Australia May Issue Temporary Live Betting Ban

australia betting law

The ongoing debate as to the legality of in-play betting in Australia could be settled once and for all, but only after the upcoming federal elections come to a conclusion. Local media is reporting that lawmakers are likely to implement a temporary ban on in-play betting as offered by online bookmakers and then issue a firm ruling after the next round of elections.

Online in-play betting is already prohibited under Australian law, but bookmakers such as William Hill use a legal loophole in order to offer in-play wagers. Currently, the law prohibits the placing of wagers while games are in progress unless punters phone in their wagers. Online bookmakers sidestep the prohibition by allowing punters to press a button to place a VoIP (voice over internet protocol) phone call in the background to meet the letter of the law.

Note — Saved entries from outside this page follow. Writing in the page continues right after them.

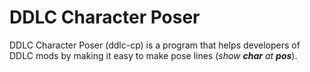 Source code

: # DDLC Character Poser
DDLC Character Poser (ddlc-cp) is a program that helps developers of DDLC mods by making it easy to make pose lines (*show* ***char*** *at* ***pos***).
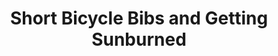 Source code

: ---
layout: community
category: community
title: "Short Bicycle Bibs and Getting Sunburned"
description: " I will be bicycling extensively in Cambodia. I am concerned about getting sunburned. But if I wear a bib with full leg coverage, will it be too hot in the extreme heat and humidity of Cambodian summer"
isTopLevel: false
isSingleLevel: false
isArticle: false
datePublished: 2022-07-30 16:40:00 +0300
dateModified: 2022-07-30 16:40:00 +0300
published: false
---
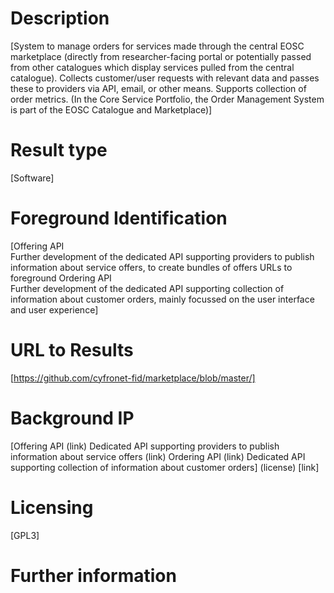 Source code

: # Description

[System to manage orders for services made through the central EOSC marketplace (directly from researcher-facing portal or potentially passed from other catalogues which display services pulled from the central catalogue). Collects customer/user requests with relevant data and passes these to providers via API, email, or other means. Supports collection of order metrics.
(In the Core Service Portfolio, the Order Management System is part of the EOSC Catalogue and Marketplace)]

# Result type

[Software]

# Foreground Identification

[Offering API	
Further development of the dedicated API supporting providers to publish information about service offers, to create bundles of offers
URLs to foreground
Ordering API	
Further development of the dedicated API supporting collection of information about customer orders, mainly focussed on the user interface and user experience]

# URL to Results

[https://github.com/cyfronet-fid/marketplace/blob/master/]

# Background IP 

[Offering API	(link)
Dedicated API supporting providers to publish information about service offers (link)
Ordering API	(link)
Dedicated API supporting collection of information about customer orders] (license) [link]

# Licensing
[GPL3]

# Further information
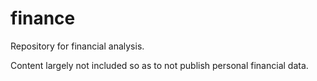 # finance

Repository for financial analysis.

Content largely not included so as to not publish personal financial data.
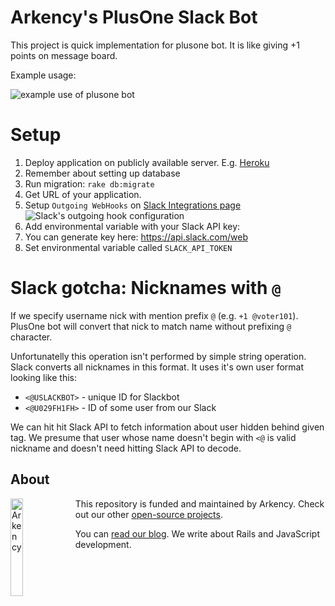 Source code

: # Arkency's PlusOne Slack Bot

This project is quick implementation for plusone bot. It is like giving +1 points on message board.

Example usage:

![example use of plusone bot](http://i.imgur.com/6loapQ5.png)

# Setup

1. Deploy application on publicly available server. E.g. [Heroku](http://heroku.com/)
  1. Remember about setting up database
  2. Run migration: `rake db:migrate`
2. Get URL of your application.
3. Setup `Outgoing WebHooks` on [Slack Integrations page](https://arkency.slack.com/services/new/outgoing-webhook)
  ![Slack's outgoing hook configuration](http://i.imgur.com/osQIqaW.png)
4. Add environmental variable with your Slack API key:
  1. You can generate key here: https://api.slack.com/web
  2. Set environmental variable called `SLACK_API_TOKEN`

# Slack gotcha: Nicknames with `@`

If we specify username nick with mention prefix `@` (e.g. `+1 @voter101`). PlusOne bot will convert that nick to
match name without prefixing `@` character.

Unfortunatelly this operation isn't performed by simple string operation. Slack converts all
nicknames in this format. It uses it's own user format looking like this:

  * `<@USLACKBOT>` - unique ID for Slackbot
  * `<@U029FH1FH>` - ID of some user from our Slack

We can hit hit Slack API to fetch information about user hidden behind given tag. We presume that
user whose name doesn't begin with `<@` is valid nickname and doesn't need hitting Slack API to
decode.

## About

<img src="http://arkency.com/images/arkency.png" alt="Arkency" width="20%" align="left" />

This repository is funded and maintained by Arkency. Check out our other [open-source projects](https://github.com/arkency).

You can [read our blog](http://blog.arkency.com). We write about Rails and JavaScript development.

The use of this legal loophole has been hotly contested by domestic bookmakers and other anti-gambling groups, but so far the government has refused to tackle the issue. The Australian is reporting that the government plans to make a ruling after elections and once additional steps have been taken to block unlicensed offshore betting sites that continue to target the Australian market.

Meanwhile, licensed offshore bookmakers have been pushing for the government to legalize in-play betting. These betting sites anticipate a major boost in annual revenues if their customers are able to place live wagers during sporting events without the hassle of placing VoIP calls. Even if a temporary ban is enforced, they hope to see a favourable ruling once the elections have been decided.

That same report from The Australian also notes that the government plans a three-stage approach to strengthening and clarifying its gaming laws. First, they plan to implement additional consumer protections. After that, they will take new measures to combat unlicensed bookmakers that continue to accept Australian customers. Once those two issues have been settled, the government will then make a final ruling on in-play wagering.

Step one of the plan is expected to consist of a national framework with all states on board to issue uniform regulations designed to protect the customers of licensed betting sites. Additionally, all licensed bookmakers would be required to develop self-exclusion programs for problem gamblers.

Step two of the plan is rumoured to involve amending the Interactive Gambling Act (IGA) to definitively criminalize offshore bookmakers that operate in the Australian market without licenses. The Australian Media and Communications Authority could be given new powers to enforce any amendments. If you don’t mind a little speculation, these new powers could involve blocking financial transactions to and from unlicensed bookmakers and ordering local internet service providers to block access to certain betting websites.

None of this is yet set in stone, but the reports make sense given the much-publicised debate surrounding the issues of live betting and offshore bookmaking. We don’t know for sure what will happen in the end, but something will change eventually. Consumers, operators and politicians all agree that the law needs to be clarified. Everyone just has a different opinion as to the best path forward.